> **YOUR ASSIGNMENT**: An exact copy of all the data is the required output.

DATA PROVIDED below:

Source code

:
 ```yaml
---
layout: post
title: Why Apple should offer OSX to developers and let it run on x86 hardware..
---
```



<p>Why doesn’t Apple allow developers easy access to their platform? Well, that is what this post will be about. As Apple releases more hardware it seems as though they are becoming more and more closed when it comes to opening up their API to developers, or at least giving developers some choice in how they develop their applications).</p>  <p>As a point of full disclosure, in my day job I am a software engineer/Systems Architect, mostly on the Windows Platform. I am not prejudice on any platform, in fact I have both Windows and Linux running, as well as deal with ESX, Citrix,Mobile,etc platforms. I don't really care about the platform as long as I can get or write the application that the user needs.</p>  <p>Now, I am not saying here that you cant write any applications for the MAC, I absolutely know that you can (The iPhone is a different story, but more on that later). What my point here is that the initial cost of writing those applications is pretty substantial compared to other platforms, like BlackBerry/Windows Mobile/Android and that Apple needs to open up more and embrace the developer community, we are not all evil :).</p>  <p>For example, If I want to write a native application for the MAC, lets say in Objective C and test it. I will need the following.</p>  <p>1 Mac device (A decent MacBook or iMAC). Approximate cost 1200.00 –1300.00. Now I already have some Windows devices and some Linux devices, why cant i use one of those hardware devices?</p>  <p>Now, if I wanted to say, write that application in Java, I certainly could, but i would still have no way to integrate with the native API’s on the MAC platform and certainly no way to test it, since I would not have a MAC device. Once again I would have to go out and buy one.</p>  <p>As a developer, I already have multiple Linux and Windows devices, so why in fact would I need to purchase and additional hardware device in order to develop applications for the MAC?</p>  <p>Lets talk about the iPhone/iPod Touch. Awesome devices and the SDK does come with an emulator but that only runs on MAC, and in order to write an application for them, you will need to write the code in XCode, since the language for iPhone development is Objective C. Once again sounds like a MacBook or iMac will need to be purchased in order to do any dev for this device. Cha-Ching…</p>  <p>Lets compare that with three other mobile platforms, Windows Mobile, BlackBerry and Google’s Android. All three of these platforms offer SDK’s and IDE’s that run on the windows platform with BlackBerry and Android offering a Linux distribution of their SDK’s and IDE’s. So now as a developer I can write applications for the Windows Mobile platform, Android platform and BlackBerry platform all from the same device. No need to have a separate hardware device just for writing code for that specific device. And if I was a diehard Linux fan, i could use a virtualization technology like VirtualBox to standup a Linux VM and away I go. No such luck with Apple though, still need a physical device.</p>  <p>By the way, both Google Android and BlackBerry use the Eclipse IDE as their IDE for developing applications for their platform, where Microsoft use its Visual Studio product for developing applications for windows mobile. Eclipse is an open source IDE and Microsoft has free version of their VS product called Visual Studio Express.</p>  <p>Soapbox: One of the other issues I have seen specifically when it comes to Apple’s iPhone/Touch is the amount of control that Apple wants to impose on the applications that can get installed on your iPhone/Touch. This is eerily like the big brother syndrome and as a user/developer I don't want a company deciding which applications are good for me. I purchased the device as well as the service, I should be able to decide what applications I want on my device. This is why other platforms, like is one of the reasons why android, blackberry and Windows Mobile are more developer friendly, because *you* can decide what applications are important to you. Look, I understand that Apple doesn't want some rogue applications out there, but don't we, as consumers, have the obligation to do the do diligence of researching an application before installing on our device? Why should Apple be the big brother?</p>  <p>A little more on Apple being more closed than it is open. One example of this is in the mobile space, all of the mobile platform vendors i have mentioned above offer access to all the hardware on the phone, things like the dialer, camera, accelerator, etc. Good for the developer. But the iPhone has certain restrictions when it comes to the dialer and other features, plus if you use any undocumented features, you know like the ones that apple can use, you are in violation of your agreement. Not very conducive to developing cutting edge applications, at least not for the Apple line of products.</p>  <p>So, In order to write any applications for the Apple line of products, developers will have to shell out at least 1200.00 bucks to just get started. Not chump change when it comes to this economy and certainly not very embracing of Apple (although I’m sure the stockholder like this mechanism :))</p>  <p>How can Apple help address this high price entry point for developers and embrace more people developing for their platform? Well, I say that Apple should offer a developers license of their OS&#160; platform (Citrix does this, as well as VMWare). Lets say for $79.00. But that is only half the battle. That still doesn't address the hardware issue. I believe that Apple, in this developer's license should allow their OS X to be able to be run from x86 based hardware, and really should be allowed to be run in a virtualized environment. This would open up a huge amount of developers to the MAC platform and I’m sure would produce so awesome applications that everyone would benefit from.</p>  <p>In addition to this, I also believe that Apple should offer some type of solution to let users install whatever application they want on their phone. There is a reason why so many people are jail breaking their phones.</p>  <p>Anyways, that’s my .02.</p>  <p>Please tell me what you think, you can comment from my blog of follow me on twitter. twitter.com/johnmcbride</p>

End of DATA PROVIDED.

> **YOUR SOLUTION**:
Source code

:
 ```yaml
---
layout: post
title: Why Apple should offer OSX to developers and let it run on x86 hardware..
---
```



<p>Why doesn’t Apple allow developers easy access to their platform? Well, that is what this post will be about. As Apple releases more hardware it seems as though they are becoming more and more closed when it comes to opening up their API to developers, or at least giving developers some choice in how they develop their applications).</p>  <p>As a point of full disclosure, in my day job I am a software engineer/Systems Architect, mostly on the Windows Platform. I am not prejudice on any platform, in fact I have both Windows and Linux running, as well as deal with ESX, Citrix,Mobile,etc platforms. I don't really care about the platform as long as I can get or write the application that the user needs.</p>  <p>Now, I am not saying here that you cant write any applications for the MAC, I absolutely know that you can (The iPhone is a different story, but more on that later). What my point here is that the initial cost of writing those applications is pretty substantial compared to other platforms, like BlackBerry/Windows Mobile/Android and that Apple needs to open up more and embrace the developer community, we are not all evil :).</p>  <p>For example, If I want to write a native application for the MAC, lets say in Objective C and test it. I will need the following.</p>  <p>1 Mac device (A decent MacBook or iMAC). Approximate cost 1200.00 –1300.00. Now I already have some Windows devices and some Linux devices, why cant i use one of those hardware devices?</p>  <p>Now, if I wanted to say, write that application in Java, I certainly could, but i would still have no way to integrate with the native API’s on the MAC platform and certainly no way to test it, since I would not have a MAC device. Once again I would have to go out and buy one.</p>  <p>As a developer, I already have multiple Linux and Windows devices, so why in fact would I need to purchase and additional hardware device in order to develop applications for the MAC?</p>  <p>Lets talk about the iPhone/iPod Touch. Awesome devices and the SDK does come with an emulator but that only runs on MAC, and in order to write an application for them, you will need to write the code in XCode, since the language for iPhone development is Objective C. Once again sounds like a MacBook or iMac will need to be purchased in order to do any dev for this device. Cha-Ching…</p>  <p>Lets compare that with three other mobile platforms, Windows Mobile, BlackBerry and Google’s Android. All three of these platforms offer SDK’s and IDE’s that run on the windows platform with BlackBerry and Android offering a Linux distribution of their SDK’s and IDE’s. So now as a developer I can write applications for the Windows Mobile platform, Android platform and BlackBerry platform all from the same device. No need to have a separate hardware device just for writing code for that specific device. And if I was a diehard Linux fan, i could use a virtualization technology like VirtualBox to standup a Linux VM and away I go. No such luck with Apple though, still need a physical device.</p>  <p>By the way, both Google Android and BlackBerry use the Eclipse IDE as their IDE for developing applications for their platform, where Microsoft use its Visual Studio product for developing applications for windows mobile. Eclipse is an open source IDE and Microsoft has free version of their VS product called Visual Studio Express.</p>  <p>Soapbox: One of the other issues I have seen specifically when it comes to Apple’s iPhone/Touch is the amount of control that Apple wants to impose on the applications that can get installed on your iPhone/Touch. This is eerily like the big brother syndrome and as a user/developer I don't want a company deciding which applications are good for me. I purchased the device as well as the service, I should be able to decide what applications I want on my device. This is why other platforms, like is one of the reasons why android, blackberry and Windows Mobile are more developer friendly, because *you* can decide what applications are important to you. Look, I understand that Apple doesn't want some rogue applications out there, but don't we, as consumers, have the obligation to do the do diligence of researching an application before installing on our device? Why should Apple be the big brother?</p>  <p>A little more on Apple being more closed than it is open. One example of this is in the mobile space, all of the mobile platform vendors i have mentioned above offer access to all the hardware on the phone, things like the dialer, camera, accelerator, etc. Good for the developer. But the iPhone has certain restrictions when it comes to the dialer and other features, plus if you use any undocumented features, you know like the ones that apple can use, you are in violation of your agreement. Not very conducive to developing cutting edge applications, at least not for the Apple line of products.</p>  <p>So, In order to write any applications for the Apple line of products, developers will have to shell out at least 1200.00 bucks to just get started. Not chump change when it comes to this economy and certainly not very embracing of Apple (although I’m sure the stockholder like this mechanism :))</p>  <p>How can Apple help address this high price entry point for developers and embrace more people developing for their platform? Well, I say that Apple should offer a developers license of their OS&#160; platform (Citrix does this, as well as VMWare). Lets say for $79.00. But that is only half the battle. That still doesn't address the hardware issue. I believe that Apple, in this developer's license should allow their OS X to be able to be run from x86 based hardware, and really should be allowed to be run in a virtualized environment. This would open up a huge amount of developers to the MAC platform and I’m sure would produce so awesome applications that everyone would benefit from.</p>  <p>In addition to this, I also believe that Apple should offer some type of solution to let users install whatever application they want on their phone. There is a reason why so many people are jail breaking their phones.</p>  <p>Anyways, that’s my .02.</p>  <p>Please tell me what you think, you can comment from my blog of follow me on twitter. twitter.com/johnmcbride</p>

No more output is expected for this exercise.